What changed
RBI introduced a new Master Direction on Minimum Capital Requirements for Operational Risk, replacing the Basic Indicator Approach, Standardised Approach, Alternative Standardised Approach, and Advanced Measurement Approach with the Basel III Standardised Approach. The new method uses a Business Indicator, Business Indicator Component, and Internal Loss Multiplier to compute capital. The effective date for implementation will be communicated separately.
What it means for you
Banks must prepare for a more granular operational risk capital calculation based on financial statement components and internal loss history. The Internal Loss Multiplier will penalize banks with higher historical losses, potentially increasing capital requirements for those with weak operational risk controls. Lenders need to enhance loss data collection and validation systems to comply with the new framework.
What you must do
- Review and update operational risk loss data collection processes to ensure accuracy for Internal Loss Multiplier calculation.
- Train risk and finance teams on the new Business Indicator and Business Indicator Component computation methodology.
- Assess the impact of the new Standardised Approach on current capital adequacy ratios and plan for any capital shortfall.
- Monitor RBI communication for the effective date and any transitional arrangements.

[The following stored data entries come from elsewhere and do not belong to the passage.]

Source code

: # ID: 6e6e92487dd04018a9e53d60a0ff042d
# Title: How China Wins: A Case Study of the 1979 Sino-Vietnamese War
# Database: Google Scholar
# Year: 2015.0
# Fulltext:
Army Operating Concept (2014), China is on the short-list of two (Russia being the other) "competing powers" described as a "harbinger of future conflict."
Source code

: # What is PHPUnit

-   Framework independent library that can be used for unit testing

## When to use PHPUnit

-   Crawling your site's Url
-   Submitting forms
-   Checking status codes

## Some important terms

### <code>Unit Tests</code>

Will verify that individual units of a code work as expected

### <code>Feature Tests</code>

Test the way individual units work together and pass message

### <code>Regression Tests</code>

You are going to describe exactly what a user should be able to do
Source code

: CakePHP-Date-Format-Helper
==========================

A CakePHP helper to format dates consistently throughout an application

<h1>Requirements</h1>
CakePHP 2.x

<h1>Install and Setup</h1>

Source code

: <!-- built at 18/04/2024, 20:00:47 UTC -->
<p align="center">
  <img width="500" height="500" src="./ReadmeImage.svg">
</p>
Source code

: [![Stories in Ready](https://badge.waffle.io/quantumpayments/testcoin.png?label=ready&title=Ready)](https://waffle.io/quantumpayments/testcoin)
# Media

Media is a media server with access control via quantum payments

- Align internal policies and systems with the definitions and components outlined in the Master Direction.
Who it affects
All Commercial Banks (excluding Local Area Banks, Payments Banks, Regional Rural Banks, and Small Finance Banks), Risk management departments, Finance and capital planning teams, Internal audit and compliance functions
When will the new operational risk capital rules take effect?
The effective date has not been announced yet. RBI will communicate it separately. Until then, banks must continue using the existing Basel III capital circular instructions.
Which banks are covered under this Master Direction?
All Commercial Banks, including banking companies, corresponding new banks, and State Bank of India, are covered. Local Area Banks, Payments Banks, Regional Rural Banks, and Small Finance Banks are excluded.
What is the Internal Loss Multiplier and how does it affect capital?
The Internal Loss Multiplier is a scaling factor based on a bank's average historical losses and the Business Indicator Component. It adjusts capital upward for banks with higher loss history, incentivizing better operational risk management.